Greek astronomer Ptolemy lived in the second century. He wrote a book called The Almagest. He had the earth at the center with the sun and planets going around it. This view stood for 1400 years.
In 1453, Copernicus in Poland got it right. He expounded a heliocentric doctrine. Modern science was born. Really, Copernicus revived a forgotten idea of the Greek Aristarchus. The Greeks had science. The Scientific Revolution grew out of the Renaissance which was a return to Greek ideas. The Middle Ages had been dominated by the Church, and the Bible frowned on science. It put revelation above observation. Galileo clashed with the Church when he taught the earth goes around the sun.
The road leading from superstition and false information was long. For centuries, man's concepts of reality were shaped by the Bible. Nowhere in the Bible does it state the earth is flat, but the implications are there, Satan taking Jesus to the mountaintop to show him the world's kingdoms and references to "four corners of the earth." Heaven was above. Hell was below. Even Shakespeare retarded the growth of science with ghosts, witches and fairies. No wonder, the people who first settled in America knew so little about the nature of the cosmos.

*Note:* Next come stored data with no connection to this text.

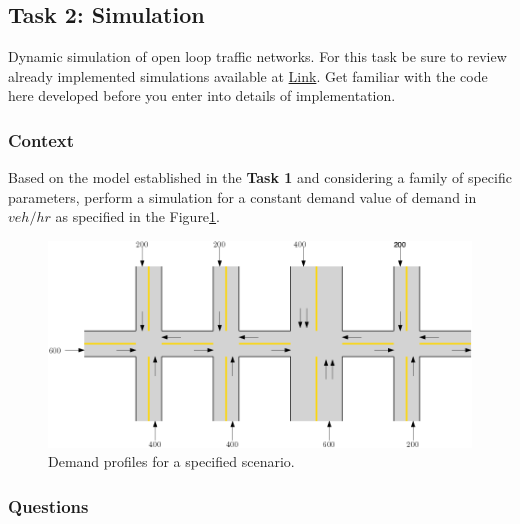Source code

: \documentclass[]{book}
\theoremstyle{definition}
\theoremstyle{definition}
\theoremstyle{definition}
\theoremstyle{remark}
\begin{document}
\hypertarget{task-2-simulation}{%
\subsection*{Task 2: Simulation}\label{task-2-simulation}}

Dynamic simulation of open loop traffic networks. For this task be sure
to review already implemented simulations available at
\href{https://github.com/andres-ladino-ifsttar/traffic-macrosimulator}{Link}.
Get familiar with the code here developed before you enter into details
of implementation.

\hypertarget{context-2}{%
\subsubsection*{Context}\label{context-2}}

Based on the model established in the \textbf{Task 1} and considering a
family of specific parameters, perform a simulation for a constant
demand value of demand in \(veh/hr\) as specified in the
Figure\ref{fig:flow}.



\begin{figure}

{\centering \includegraphics{images/p1-02-flows} 

}

\caption{Demand profiles for a specified scenario.}\label{fig:flow}
\end{figure}

\hypertarget{questions-1}{%
\subsubsection*{Questions}\label{questions-1}}
\end{document}
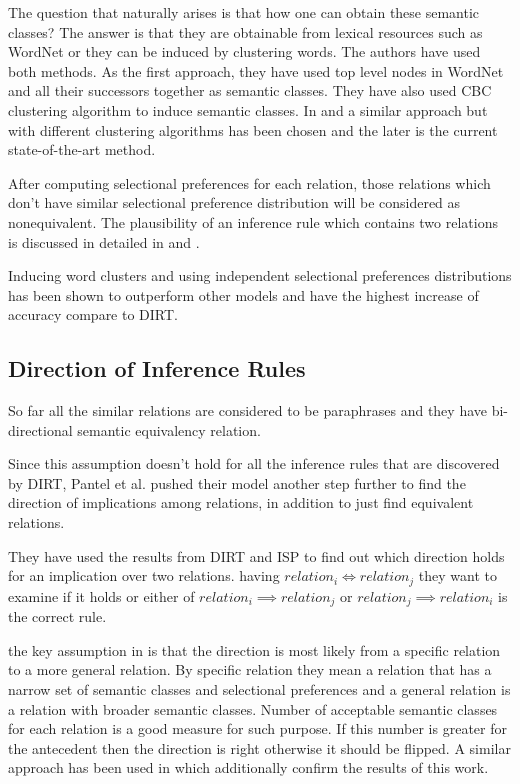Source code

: \documentclass[12pt]{report}
\begin{document}
The question that naturally arises is that how one can obtain these semantic classes? The answer is that
they are obtainable from lexical resources such as WordNet or they can be induced by clustering words.
The authors have used both methods. As the first approach, they have used top level nodes in WordNet and all their successors together
as semantic classes. They have also used CBC clustering algorithm \cite{Pantel2002} to induce semantic classes. 
In \cite{Brown1992} and \cite{Lin2009} a similar approach but with different clustering algorithms has been chosen 
and the later is the current state-of-the-art method. 

After computing selectional preferences for each relation, those relations which don't have similar selectional preference
distribution will be considered as nonequivalent. The plausibility of an inference rule which contains two relations is
discussed in detailed in \cite{Bhagat2007} and \cite{Kotlerman2010} .

Inducing word clusters and using independent selectional preferences distributions has been shown to outperform other models
and have the highest increase of accuracy compare to DIRT.     

\subsection{Direction of Inference Rules}
\label{ch:improve}
So far all the similar relations are considered to be paraphrases and they have bi-directional semantic equivalency relation.

Since this assumption doesn't hold for all the inference rules that are discovered by DIRT, Pantel et al. pushed their model
another step further to find the direction of implications among relations, in addition to just find equivalent relations.

They have used the results from DIRT and ISP to find out which direction holds for an implication over two relations.
having $relation_i \iff relation_j$ they want to examine if it holds or either of $relation_i \implies relation_j$
or $relation_j \implies relation_i$ is the correct rule. 

the key assumption in \cite{Bhagat2007} is that the direction is most likely from a specific relation to a more general relation.
By specific relation they mean a relation that has a narrow set of semantic classes and selectional preferences and 
a general relation is a relation with broader semantic classes. Number of acceptable semantic classes for each relation is a 
good measure for such purpose. If this number is greater for the antecedent then the direction is right otherwise it should be flipped.
A similar approach has been used in \cite{Kotlerman2010} which additionally confirm the results of this work.
\end{document}
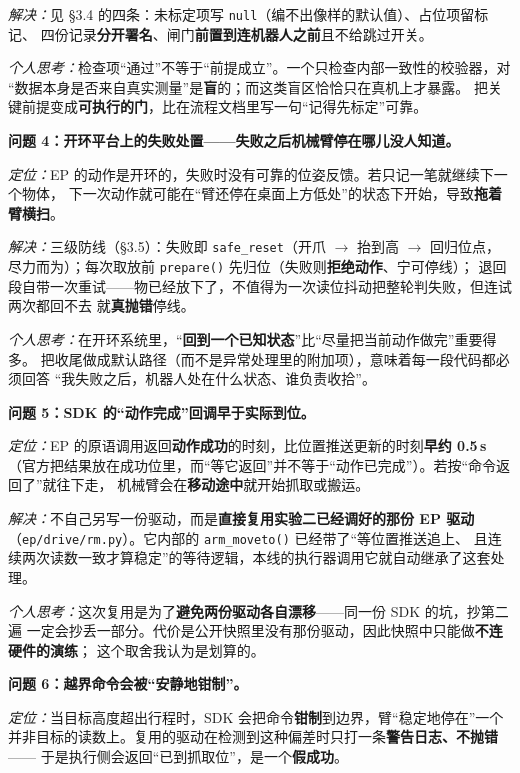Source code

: \documentclass[12pt,a4paper]{ctexart}
\begin{document}
\textit{解决：}见 §3.4 的四条：未标定项写 \texttt{null}（编不出像样的默认值）、占位项留标记、
四份记录\textbf{分开署名}、闸门\textbf{前置到连机器人之前}且不给跳过开关。

\textit{个人思考：}检查项“通过”不等于“前提成立”。一个只检查内部一致性的校验器，对
“数据本身是否来自真实测量”是\textbf{盲}的；而这类盲区恰恰只在真机上才暴露。
把关键前提变成\textbf{可执行的门}，比在流程文档里写一句“记得先标定”可靠。

\medskip
\textbf{问题 4：开环平台上的失败处置——失败之后机械臂停在哪儿没人知道。}

\textit{定位：}EP 的动作是开环的，失败时没有可靠的位姿反馈。若只记一笔就继续下一个物体，
下一次动作就可能在“臂还停在桌面上方低处”的状态下开始，导致\textbf{拖着臂横扫}。

\textit{解决：}三级防线（§3.5）：失败即 \texttt{safe\_reset}（开爪 $\to$ 抬到高 $\to$ 回归位点，
尽力而为）；每次取放前 \texttt{prepare()} 先归位（失败则\textbf{拒绝动作}、宁可停线）；
退回段自带一次重试——物已经放下了，不值得为一次读位抖动把整轮判失败，但连试两次都回不去
就\textbf{真抛错}停线。

\textit{个人思考：}在开环系统里，“\textbf{回到一个已知状态}”比“尽量把当前动作做完”重要得多。
把收尾做成默认路径（而不是异常处理里的附加项），意味着每一段代码都必须回答
“我失败之后，机器人处在什么状态、谁负责收拾”。

\medskip
\textbf{问题 5：SDK 的“动作完成”回调早于实际到位。}

\textit{定位：}EP 的原语调用返回\textbf{动作成功}的时刻，比位置推送更新的时刻\textbf{早约 0.5\,s}
（官方把结果放在成功位里，而“等它返回”并不等于“动作已完成”）。若按“命令返回了”就往下走，
机械臂会在\textbf{移动途中}就开始抓取或搬运。

\textit{解决：}不自己另写一份驱动，而是\textbf{直接复用实验二已经调好的那份 EP 驱动}
（\texttt{ep/drive/rm.py}）。它内部的 \texttt{arm\_moveto()} 已经带了“等位置推送追上、
且连续两次读数一致才算稳定”的等待逻辑，本线的执行器调用它就自动继承了这套处理。

\textit{个人思考：}这次复用是为了\textbf{避免两份驱动各自漂移}——同一份 SDK 的坑，抄第二遍
一定会抄丢一部分。代价是公开快照里没有那份驱动，因此快照中只能做\textbf{不连硬件的演练}；
这个取舍我认为是划算的。

\medskip
\textbf{问题 6：越界命令会被“安静地钳制”。}

\textit{定位：}当目标高度超出行程时，SDK 会把命令\textbf{钳制}到边界，臂“稳定地停在”一个
并非目标的读数上。复用的驱动在检测到这种偏差时只打一条\textbf{警告日志、不抛错}——
于是执行侧会返回“已到抓取位”，是一个\textbf{假成功}。
\end{document}
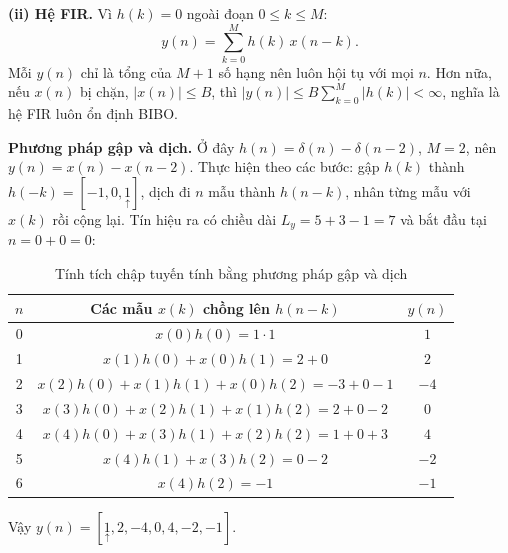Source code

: \documentclass[12pt,a4paper]{article}
\newcommand{\org}[1]{\underset{\uparrow}{#1}}
\begin{document}
\textbf{(ii) Hệ FIR.} Vì $h(k) = 0$ ngoài đoạn $0 \le k \le M$:
\begin{equation}
    y(n) = \sum_{k=0}^{M} h(k)\, x(n-k).
\end{equation}
Mỗi $y(n)$ chỉ là tổng của $M + 1$ số hạng nên luôn hội tụ với mọi $n$. Hơn nữa, nếu $x(n)$ bị chặn, $|x(n)| \le B$, thì $|y(n)| \le B \sum_{k=0}^{M} |h(k)| < \infty$, nghĩa là hệ FIR luôn ổn định BIBO.

\textbf{Phương pháp gập và dịch.} Ở đây $h(n) = \delta(n) - \delta(n-2)$, $M = 2$, nên $y(n) = x(n) - x(n-2)$. Thực hiện theo các bước: gập $h(k)$ thành $h(-k) = [-1, 0, \org{1}]$, dịch đi $n$ mẫu thành $h(n-k)$, nhân từng mẫu với $x(k)$ rồi cộng lại. Tín hiệu ra có chiều dài $L_y = 5 + 3 - 1 = 7$ và bắt đầu tại $n = 0 + 0 = 0$:
\begin{table}[H]
\centering
\begin{tabular}{c|c|c}
\toprule
$n$ & Các mẫu $x(k)$ chồng lên $h(n-k)$ & $y(n)$ \\
\midrule
0 & $x(0)h(0) = 1 \cdot 1$ & $1$ \\
1 & $x(1)h(0) + x(0)h(1) = 2 + 0$ & $2$ \\
2 & $x(2)h(0) + x(1)h(1) + x(0)h(2) = -3 + 0 - 1$ & $-4$ \\
3 & $x(3)h(0) + x(2)h(1) + x(1)h(2) = 2 + 0 - 2$ & $0$ \\
4 & $x(4)h(0) + x(3)h(1) + x(2)h(2) = 1 + 0 + 3$ & $4$ \\
5 & $x(4)h(1) + x(3)h(2) = 0 - 2$ & $-2$ \\
6 & $x(4)h(2) = -1$ & $-1$ \\
\bottomrule
\end{tabular}
\caption{Tính tích chập tuyến tính bằng phương pháp gập và dịch}
\end{table}
\noindent Vậy $y(n) = [\org{1}, 2, -4, 0, 4, -2, -1]$.
\end{document}
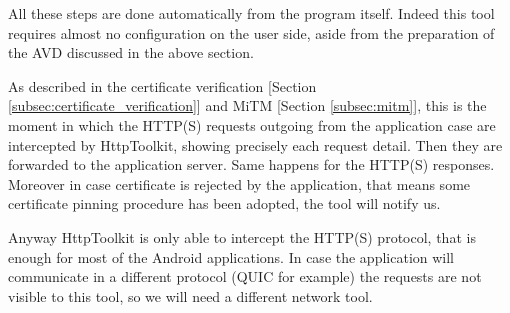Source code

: 			\par All these steps are done automatically from the program itself. Indeed this tool requires almost no configuration on the user side, aside from the preparation of the AVD discussed in the above section.
			\par	As described in the certificate verification [Section \ref{subsec:certificate_verification}] and MiTM [Section \ref{subsec:mitm}], this is the moment in which the HTTP(S) requests outgoing from the application case are intercepted by HttpToolkit, showing precisely each request detail. Then they are forwarded to the application server. Same happens for the HTTP(S) responses. Moreover in case certificate is rejected by the application, that means some certificate pinning procedure has been adopted, the tool will notify us.
			\par Anyway HttpToolkit is only able to intercept the HTTP(S) protocol, that is enough for most of the Android applications. In case the application will communicate in a different protocol (QUIC for example) the requests are not visible to this tool, so we will need a different network tool.
		
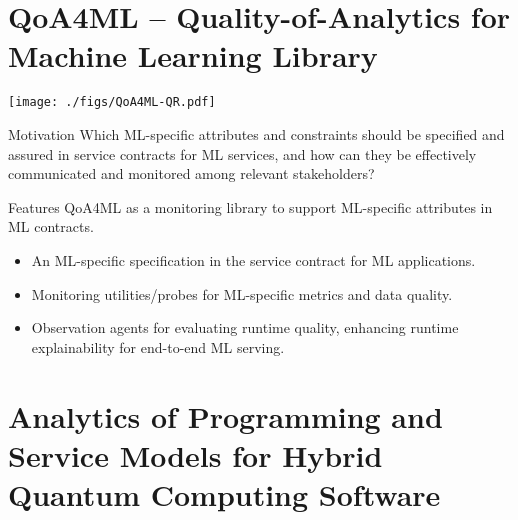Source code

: \documentclass[landscape,a0,final]{a0poster} %
\newcommand{\sectionspace}{10mm} %
\newcommand{\figurespace}{10mm} %
\begin{document}

\vspace{0.005\linewidth}

\centering

\small %

\begin{minipage}{0.98\linewidth}

\begin{minipage}[t]{0.3\linewidth}
\setlength{\parindent}{10mm} %

\vspace{\sectionspace}


\section{QoA4ML -- Quality-of-Analytics for Machine Learning Library}

\begin{center}
    
\texttt{[image: ./figs/QoA4ML-QR.pdf]}
\end{center}
\begin{myframe}{Motivation}
    Which ML-specific attributes and constraints should be specified and assured in service contracts for ML services, and how can they be effectively communicated and monitored among relevant stakeholders?
\end{myframe}

\begin{myframe}{Features}
    QoA4ML as a monitoring library to support ML-specific attributes in ML contracts.
    \begin{itemize}
        \item An ML-specific specification in the service contract for ML applications.
        \item Monitoring utilities/probes for ML-specific metrics and data quality.
        \item Observation agents for evaluating runtime quality, enhancing runtime explainability for end-to-end ML serving.
    \end{itemize}



\end{myframe}
\section{Analytics of Programming and Service Models for Hybrid Quantum Computing Software}


\end{minipage}
\end{minipage}
\end{document}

Things were changing. Europe was expanding, and the printing press spread new ideas. By the time of Columbus' voyages, most people knew the earth is round. It became irrefutable when Magellan sailed around it, a gruelling three-year voyage during which Magellan was killed.
Tycho Brahe was an observer. He found a supernova in Cassiopeia in 1572. As a theorist, he was lacking. He knew the planets circled the sun but thought both planets and sun circled the earth. He built an observatory near Hamlet's castle in Denmark.
It took Johannes Kepler, Tycho's assistant, to make sense of his work. Kepler's laws of planetary motion showed planetary orbits to be ellipses. The closer a planet is to the sun, the faster it moves.
William Herschel was the father of stellar astronomy. He built big telescopes and made the first model of the Milky Way. Erroneously, he placed our solar system at its center.
Isaac Newton and Albert Einstein were physicists who laid the groundwork on which modern astronomy is built. Newton introduced the concept of gravity, the tendency for two bodies to attract whether they are the earth and an apple or the earth and the moon. Einstein gave us relativity. Relativity says time is relative to speed, that the speed of light is the only absolute. While the most distant galaxies may be receding at 99% of the speed of light, they will never equal it. According to Einstein, gravity results from space being curved.
Newton was an alchemist. Einstein did not believe the universe was expanding. Even geniuses can be wrong! There is some question about the speed of light being absolute. Why does it have to be? If we travel faster than light, would we be in the dark when we reach our destination?
Astronomy is studied as a series of levels proceeding outward. Space has depth. There are motions within motions. Perspective rules. We explore the solar system. We reach for the stars. The Milky Way becomes one of countless galaxies. We question the origin and destiny of the universe. We search for extraterrestrial life.